* **Task statement**:
Please filter the data below down to the lines holding the string "drift".

Dataset entries:

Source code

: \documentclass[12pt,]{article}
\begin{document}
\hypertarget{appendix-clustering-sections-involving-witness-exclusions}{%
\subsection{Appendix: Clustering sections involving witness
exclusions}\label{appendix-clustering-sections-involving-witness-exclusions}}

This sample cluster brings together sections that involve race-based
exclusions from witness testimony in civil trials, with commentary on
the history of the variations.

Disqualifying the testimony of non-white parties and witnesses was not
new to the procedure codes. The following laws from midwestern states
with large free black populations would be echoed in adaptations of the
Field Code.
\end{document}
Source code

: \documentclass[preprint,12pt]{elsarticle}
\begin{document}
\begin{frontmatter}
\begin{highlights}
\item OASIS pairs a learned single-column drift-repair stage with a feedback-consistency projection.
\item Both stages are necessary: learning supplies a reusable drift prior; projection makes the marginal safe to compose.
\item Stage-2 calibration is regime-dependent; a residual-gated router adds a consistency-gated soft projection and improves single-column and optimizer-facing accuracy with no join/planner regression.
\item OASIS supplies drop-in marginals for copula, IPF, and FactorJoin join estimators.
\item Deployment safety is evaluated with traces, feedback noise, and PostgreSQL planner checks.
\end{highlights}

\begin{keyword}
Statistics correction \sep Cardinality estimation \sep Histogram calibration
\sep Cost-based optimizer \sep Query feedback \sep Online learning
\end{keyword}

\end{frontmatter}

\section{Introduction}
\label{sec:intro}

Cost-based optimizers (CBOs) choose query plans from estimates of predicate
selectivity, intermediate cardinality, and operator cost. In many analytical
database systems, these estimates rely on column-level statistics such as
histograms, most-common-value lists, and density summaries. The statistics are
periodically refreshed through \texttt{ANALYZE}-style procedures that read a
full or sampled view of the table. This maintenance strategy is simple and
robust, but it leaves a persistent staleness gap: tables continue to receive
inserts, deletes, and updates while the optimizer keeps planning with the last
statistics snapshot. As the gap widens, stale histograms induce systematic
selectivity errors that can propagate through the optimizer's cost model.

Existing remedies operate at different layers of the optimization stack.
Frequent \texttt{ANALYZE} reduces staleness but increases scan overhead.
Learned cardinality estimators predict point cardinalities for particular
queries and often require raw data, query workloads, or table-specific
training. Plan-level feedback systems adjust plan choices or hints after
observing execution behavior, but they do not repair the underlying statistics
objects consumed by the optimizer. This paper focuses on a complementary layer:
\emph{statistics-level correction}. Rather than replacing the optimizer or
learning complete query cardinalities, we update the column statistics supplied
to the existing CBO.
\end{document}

--

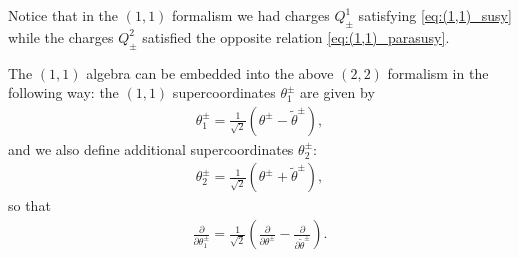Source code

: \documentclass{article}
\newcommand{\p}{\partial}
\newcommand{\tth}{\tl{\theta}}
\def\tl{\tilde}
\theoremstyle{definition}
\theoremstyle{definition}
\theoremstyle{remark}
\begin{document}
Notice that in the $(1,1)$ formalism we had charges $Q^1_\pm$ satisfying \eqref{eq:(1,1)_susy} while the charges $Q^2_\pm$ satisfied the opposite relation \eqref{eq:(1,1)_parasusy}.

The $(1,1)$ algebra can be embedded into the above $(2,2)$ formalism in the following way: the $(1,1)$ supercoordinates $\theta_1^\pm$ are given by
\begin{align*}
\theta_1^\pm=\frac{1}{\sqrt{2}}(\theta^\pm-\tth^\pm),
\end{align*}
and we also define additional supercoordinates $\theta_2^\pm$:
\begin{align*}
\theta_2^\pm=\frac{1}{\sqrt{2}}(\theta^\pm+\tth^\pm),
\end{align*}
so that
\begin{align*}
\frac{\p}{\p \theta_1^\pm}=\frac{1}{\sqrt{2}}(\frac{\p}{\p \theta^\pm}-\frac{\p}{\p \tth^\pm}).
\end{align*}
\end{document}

==

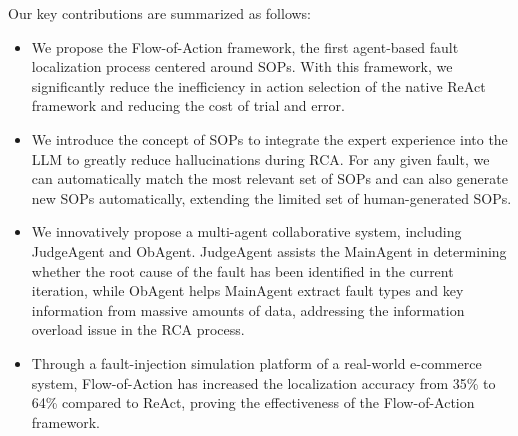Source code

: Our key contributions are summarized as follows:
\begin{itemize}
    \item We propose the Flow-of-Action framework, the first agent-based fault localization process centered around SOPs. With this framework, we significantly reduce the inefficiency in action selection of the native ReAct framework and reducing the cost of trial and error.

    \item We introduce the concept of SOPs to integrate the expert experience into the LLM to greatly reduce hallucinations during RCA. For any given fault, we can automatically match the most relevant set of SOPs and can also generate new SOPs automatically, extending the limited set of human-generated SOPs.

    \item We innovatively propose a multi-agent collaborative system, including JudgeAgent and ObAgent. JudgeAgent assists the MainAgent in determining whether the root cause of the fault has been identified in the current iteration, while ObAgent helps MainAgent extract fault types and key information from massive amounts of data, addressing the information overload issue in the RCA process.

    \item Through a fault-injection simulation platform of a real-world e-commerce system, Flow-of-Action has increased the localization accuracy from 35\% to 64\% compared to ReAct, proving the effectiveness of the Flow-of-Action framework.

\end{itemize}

* **Task output**:
\item OASIS pairs a learned single-column drift-repair stage with a feedback-consistency projection.
\item Both stages are necessary: learning supplies a reusable drift prior; projection makes the marginal safe to compose.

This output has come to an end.